**Record excerpts**
━━━━━━━━━━

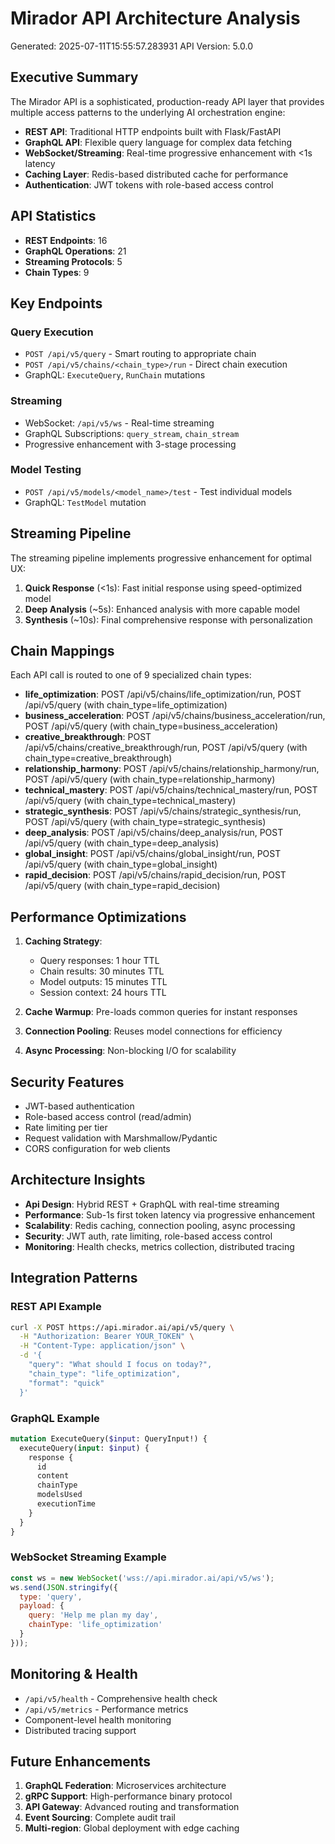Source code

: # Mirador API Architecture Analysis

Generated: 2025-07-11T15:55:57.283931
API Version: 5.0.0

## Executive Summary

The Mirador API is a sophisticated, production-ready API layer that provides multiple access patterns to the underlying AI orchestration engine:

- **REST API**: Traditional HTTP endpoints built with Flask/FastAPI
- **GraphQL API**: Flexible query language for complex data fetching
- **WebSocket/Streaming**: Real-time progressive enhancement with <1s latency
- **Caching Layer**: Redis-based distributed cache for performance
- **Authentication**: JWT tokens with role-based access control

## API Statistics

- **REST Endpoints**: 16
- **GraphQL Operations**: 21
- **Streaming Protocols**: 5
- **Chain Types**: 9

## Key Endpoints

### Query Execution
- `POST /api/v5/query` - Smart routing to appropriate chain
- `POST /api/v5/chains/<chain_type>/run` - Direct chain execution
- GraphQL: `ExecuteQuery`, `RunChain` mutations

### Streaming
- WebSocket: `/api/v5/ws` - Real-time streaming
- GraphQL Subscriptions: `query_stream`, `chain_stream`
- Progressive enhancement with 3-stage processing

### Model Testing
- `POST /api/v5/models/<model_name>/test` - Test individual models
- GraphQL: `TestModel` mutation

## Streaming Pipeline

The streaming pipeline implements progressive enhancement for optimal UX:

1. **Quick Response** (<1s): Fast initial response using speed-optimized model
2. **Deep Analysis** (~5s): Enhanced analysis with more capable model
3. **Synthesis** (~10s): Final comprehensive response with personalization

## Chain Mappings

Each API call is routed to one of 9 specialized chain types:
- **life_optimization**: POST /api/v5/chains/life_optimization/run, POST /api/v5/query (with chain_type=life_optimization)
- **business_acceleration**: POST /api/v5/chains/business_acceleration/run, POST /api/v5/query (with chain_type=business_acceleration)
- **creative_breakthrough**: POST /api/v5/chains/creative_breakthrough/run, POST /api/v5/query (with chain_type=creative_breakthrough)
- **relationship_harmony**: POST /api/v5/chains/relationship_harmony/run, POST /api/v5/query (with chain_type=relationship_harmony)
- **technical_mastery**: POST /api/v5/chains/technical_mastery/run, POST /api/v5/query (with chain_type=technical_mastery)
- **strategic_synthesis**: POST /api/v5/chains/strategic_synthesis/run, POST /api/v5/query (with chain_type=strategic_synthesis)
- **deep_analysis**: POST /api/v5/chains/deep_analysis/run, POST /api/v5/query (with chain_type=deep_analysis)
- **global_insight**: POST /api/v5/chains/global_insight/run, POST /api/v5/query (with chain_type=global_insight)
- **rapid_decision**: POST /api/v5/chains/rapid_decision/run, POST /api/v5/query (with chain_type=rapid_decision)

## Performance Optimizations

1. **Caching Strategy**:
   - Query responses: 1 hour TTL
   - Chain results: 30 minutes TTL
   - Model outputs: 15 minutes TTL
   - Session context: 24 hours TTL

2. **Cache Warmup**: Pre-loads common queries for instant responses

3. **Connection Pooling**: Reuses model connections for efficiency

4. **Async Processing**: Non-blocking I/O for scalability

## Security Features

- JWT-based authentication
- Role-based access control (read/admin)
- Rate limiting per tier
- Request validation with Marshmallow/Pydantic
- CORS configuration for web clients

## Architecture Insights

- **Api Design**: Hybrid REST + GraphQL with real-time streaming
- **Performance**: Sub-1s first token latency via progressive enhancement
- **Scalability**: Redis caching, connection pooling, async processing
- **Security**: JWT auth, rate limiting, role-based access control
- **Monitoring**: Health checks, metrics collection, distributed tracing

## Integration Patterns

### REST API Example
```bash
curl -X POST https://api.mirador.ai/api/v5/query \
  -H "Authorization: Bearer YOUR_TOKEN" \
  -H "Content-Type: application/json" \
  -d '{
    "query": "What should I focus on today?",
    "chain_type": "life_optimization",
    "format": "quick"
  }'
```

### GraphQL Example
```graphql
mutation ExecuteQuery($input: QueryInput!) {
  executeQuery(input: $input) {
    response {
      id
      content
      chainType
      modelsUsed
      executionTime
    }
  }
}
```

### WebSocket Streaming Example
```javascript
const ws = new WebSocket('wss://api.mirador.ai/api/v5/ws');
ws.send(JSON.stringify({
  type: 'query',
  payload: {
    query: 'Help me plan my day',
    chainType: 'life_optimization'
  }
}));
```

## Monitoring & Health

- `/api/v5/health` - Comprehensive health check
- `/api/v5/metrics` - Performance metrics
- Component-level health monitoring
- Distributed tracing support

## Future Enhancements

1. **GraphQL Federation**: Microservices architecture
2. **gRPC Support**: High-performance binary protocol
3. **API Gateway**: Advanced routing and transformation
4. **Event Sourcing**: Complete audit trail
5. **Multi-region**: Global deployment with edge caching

━━━━━━━━━━

**Task prompt**
Pull every line containing the word "Security" out of the listing.

**Reply to the task**
## Security Features
- **Security**: JWT auth, rate limiting, role-based access control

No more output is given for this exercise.